Atas perbuatannya, Edhy dan sejumlah pejabat di kementeriannya yang ditetapkan sebagai tersangka penerima suap kemudian disangkakan melanggar Pasal 12 ayat (1) huruf a atau b atau Pasal 11 Undang-Undang Nomor 31 tahun 1999 sebagaimana telah diubah dengan Undang-Undang Nomor 20 Tahun 2001 tentang Pemberantasan Tindak Pidana Korupsi juncto Pasal 55 ayat (1) ke 1 KUHP.
Sementara tersangka pemberi suap disangkakan melanggar Pasal 5 ayat (1) huruf a atau b atau Pasal 13 Undang-Undang Nomor 31 Tahun 1999 sebagaimana telah diubah dengan Undang-Undang Nomor 20 Tahun 2001 tentang Pemberantasan Tindak Pidana Korupsi.
Berikutnya setelah ditetapkan sebagai tersangka, Edhy bersama pihak lain akan ditahan di Rutan KPK Cabang Gedung Merah Putih KPK selama 20 hari ke depan terhitung sejak tanggal 25 November hingga 14 Desember.
Sedangkan untuk tersangka Andreau Pribadi Misata yang merupakan stafsus Edhy dan seseorang bernama Amiril Mukminin belum ditahan. Sebab, keduanya belum diketahui keberadaannya. "KPK mengimbau kepada dua tersangka yaitu APM dan AM untuk dapat segera menyerahkan diri," tegas Nawawi.
Meminta maaf pada Jokowi dan Prabowo Subianto
Usai dinyatakan sebagai tersangka, Edhy Prabowo kemudian angkat bicara dan menyampaikan permintaan maafnya kepada Presiden Joko Widodo (Jokowi) dan Ketua Umum Partai Gerindra Prabowo Subianto yang juga menjabat sebagai Menteri Pertahanan di Kabinet Indonesia Maju. Dalam pernyataannya itu, dia mengaku siap bertanggungjawab dalam kasus dugaan korupsi benih lobster atau benur yang menjeratnya.
"Pertama saya minta maaf kepada bapak presiden saya telah mengkhianati kepercayaan beliau.
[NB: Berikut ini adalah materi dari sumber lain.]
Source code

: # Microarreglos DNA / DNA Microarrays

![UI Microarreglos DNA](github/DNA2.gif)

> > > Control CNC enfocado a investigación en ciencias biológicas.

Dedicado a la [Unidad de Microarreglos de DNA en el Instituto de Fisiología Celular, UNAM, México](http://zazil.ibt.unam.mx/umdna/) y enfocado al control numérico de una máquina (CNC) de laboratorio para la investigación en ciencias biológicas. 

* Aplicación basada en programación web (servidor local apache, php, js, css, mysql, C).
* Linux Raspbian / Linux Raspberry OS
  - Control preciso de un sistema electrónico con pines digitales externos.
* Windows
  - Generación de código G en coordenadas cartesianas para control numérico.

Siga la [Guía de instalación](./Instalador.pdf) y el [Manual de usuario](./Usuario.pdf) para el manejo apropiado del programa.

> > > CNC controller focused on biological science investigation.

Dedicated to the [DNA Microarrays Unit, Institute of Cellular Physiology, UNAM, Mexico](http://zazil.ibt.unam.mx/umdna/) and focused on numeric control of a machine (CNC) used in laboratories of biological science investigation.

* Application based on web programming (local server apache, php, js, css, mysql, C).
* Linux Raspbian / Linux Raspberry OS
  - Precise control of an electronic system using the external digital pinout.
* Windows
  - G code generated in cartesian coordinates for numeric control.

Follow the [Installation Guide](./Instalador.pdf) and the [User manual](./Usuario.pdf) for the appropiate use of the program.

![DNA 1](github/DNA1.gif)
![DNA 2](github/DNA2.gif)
Minta maaf ke Prabowo Subianto yang sudah mengajarkan banyak hal,” kata Edhy usai konferensi pers pada Kamis, 26 November dini hari.
Selain itu, dirinya juga menyatakan pengunduran dirinya dari partainya. "Saya juga mohon maaf kepada seluruh keluarga besar partai saya. Saya dengan ini akan mengundurkan diri sebagai wakil ketua umum juga nanti saya akan mohon diri untuk tidak lagi menjabat sebagai menteri dan saya yakin prosesnya sedang berjalan. Saya bertanggungjawab penuh dan saya akan hadapi dengan jiwa besar," ungkapnya.
Tak cukup sampai di situ, dia juga menyampaikan permohonan maafnya kepada ibunya dan mengatakan dirinya akan tetap kuat menjalani dan bertanggungjawab terhadap perbuatannya.
Terakhir, Edhy yang jadi menteri pertama di Kabinet Indonesia Maju yang terjaring operasi senyap KPK ini juga menyampaikan permohonan maaf kepada masyarakat. "Saya juga mohon maaf kepada seluruh masyarakat seolah-olah saya pencitraan di depan umum, itu tidak. Itu semangat. Ini adalah kecelakaan yang terjadi dan saya bertanggung jawab atas ini semua, saya tidak lari dan saya akan beberkan apa yang menjadi yang saya lakukan," pungkasnya.